Reproduce exactly the lines from the top of the records below through the line holding "Komputer \\ \hline".

Stored items:
----
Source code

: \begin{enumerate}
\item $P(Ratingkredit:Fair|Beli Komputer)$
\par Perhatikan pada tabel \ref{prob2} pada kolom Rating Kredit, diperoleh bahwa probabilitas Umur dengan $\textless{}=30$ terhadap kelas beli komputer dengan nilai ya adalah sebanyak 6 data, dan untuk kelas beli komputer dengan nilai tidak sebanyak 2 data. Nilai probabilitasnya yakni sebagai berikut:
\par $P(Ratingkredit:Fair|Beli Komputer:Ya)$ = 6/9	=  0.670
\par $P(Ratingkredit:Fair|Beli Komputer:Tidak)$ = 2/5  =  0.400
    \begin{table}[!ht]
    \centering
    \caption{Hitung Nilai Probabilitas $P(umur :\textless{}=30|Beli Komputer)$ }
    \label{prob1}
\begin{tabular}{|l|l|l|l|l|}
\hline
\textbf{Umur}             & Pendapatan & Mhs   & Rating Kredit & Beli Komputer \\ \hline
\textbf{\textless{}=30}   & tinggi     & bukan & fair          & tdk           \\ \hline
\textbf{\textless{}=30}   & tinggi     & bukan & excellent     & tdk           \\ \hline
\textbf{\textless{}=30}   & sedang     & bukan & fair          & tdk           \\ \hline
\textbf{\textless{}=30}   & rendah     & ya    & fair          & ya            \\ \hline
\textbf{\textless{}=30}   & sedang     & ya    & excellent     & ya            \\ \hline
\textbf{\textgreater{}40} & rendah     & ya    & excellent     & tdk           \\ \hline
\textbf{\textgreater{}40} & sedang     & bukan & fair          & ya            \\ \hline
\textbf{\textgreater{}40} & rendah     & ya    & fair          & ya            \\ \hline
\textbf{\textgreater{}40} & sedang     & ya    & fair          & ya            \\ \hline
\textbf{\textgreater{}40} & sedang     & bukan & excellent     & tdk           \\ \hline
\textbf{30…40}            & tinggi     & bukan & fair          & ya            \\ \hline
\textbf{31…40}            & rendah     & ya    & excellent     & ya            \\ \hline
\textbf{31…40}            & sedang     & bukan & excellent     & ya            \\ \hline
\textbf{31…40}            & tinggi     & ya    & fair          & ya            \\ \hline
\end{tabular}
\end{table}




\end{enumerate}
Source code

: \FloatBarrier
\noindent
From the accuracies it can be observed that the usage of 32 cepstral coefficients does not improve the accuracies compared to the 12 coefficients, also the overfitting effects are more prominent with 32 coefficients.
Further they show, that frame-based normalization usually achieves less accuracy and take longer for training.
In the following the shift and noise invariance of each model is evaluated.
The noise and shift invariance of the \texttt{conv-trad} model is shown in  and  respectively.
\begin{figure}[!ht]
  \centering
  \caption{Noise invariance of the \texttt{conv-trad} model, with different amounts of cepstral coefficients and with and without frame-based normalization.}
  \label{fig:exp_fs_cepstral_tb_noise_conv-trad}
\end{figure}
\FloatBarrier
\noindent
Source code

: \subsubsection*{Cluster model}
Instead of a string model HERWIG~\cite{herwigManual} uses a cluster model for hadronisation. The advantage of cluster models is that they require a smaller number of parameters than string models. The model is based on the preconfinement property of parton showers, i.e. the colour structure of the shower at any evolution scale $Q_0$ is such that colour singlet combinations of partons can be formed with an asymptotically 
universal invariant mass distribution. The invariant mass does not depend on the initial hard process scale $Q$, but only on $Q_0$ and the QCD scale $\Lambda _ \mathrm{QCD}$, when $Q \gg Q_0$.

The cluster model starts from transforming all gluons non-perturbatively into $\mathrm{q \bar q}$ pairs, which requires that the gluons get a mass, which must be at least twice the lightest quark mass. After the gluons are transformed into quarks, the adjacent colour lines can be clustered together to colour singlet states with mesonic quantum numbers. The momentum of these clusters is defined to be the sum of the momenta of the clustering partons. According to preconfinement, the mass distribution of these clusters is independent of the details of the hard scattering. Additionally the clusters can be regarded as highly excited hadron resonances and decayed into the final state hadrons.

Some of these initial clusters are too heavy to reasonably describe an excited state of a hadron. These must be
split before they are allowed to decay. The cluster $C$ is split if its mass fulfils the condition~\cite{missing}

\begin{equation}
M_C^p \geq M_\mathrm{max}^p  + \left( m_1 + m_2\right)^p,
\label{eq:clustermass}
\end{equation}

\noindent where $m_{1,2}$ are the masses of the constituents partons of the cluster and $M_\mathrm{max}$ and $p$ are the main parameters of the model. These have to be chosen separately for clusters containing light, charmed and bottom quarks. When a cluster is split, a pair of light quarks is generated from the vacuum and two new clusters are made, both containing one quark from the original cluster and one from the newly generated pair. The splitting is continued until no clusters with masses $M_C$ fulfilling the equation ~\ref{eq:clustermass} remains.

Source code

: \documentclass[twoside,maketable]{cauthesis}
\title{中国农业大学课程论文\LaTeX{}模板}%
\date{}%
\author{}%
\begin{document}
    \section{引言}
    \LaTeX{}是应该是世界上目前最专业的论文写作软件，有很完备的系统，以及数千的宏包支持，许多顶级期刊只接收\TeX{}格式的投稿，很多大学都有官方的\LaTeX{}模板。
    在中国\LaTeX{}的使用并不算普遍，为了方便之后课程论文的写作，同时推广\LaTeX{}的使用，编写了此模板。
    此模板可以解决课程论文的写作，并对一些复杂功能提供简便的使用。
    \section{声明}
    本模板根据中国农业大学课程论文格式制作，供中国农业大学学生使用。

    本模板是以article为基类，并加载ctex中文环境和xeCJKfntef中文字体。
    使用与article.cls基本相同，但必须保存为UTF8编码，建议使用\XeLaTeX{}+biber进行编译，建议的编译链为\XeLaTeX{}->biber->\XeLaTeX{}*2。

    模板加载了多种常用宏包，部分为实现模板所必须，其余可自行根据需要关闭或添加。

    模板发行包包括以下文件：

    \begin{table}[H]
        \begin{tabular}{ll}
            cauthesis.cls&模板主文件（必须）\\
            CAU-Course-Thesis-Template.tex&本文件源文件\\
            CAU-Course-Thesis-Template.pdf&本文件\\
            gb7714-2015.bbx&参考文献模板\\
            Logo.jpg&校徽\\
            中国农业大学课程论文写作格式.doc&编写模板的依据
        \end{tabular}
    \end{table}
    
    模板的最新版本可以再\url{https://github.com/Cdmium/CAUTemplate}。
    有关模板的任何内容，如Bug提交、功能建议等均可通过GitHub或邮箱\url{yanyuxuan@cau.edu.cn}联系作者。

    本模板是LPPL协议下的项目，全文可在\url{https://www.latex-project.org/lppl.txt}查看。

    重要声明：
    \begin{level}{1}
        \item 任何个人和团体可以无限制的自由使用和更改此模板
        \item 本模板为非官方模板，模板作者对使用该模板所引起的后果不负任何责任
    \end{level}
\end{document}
----
**THE ANSWER**
Source code

: \begin{enumerate}
\item $P(Ratingkredit:Fair|Beli Komputer)$
\par Perhatikan pada tabel \ref{prob2} pada kolom Rating Kredit, diperoleh bahwa probabilitas Umur dengan $\textless{}=30$ terhadap kelas beli komputer dengan nilai ya adalah sebanyak 6 data, dan untuk kelas beli komputer dengan nilai tidak sebanyak 2 data. Nilai probabilitasnya yakni sebagai berikut:
\par $P(Ratingkredit:Fair|Beli Komputer:Ya)$ = 6/9	=  0.670
\par $P(Ratingkredit:Fair|Beli Komputer:Tidak)$ = 2/5  =  0.400
    \begin{table}[!ht]
    \centering
    \caption{Hitung Nilai Probabilitas $P(umur :\textless{}=30|Beli Komputer)$ }
    \label{prob1}
\begin{tabular}{|l|l|l|l|l|}
\hline
\textbf{Umur}             & Pendapatan & Mhs   & Rating Kredit & Beli Komputer \\ \hline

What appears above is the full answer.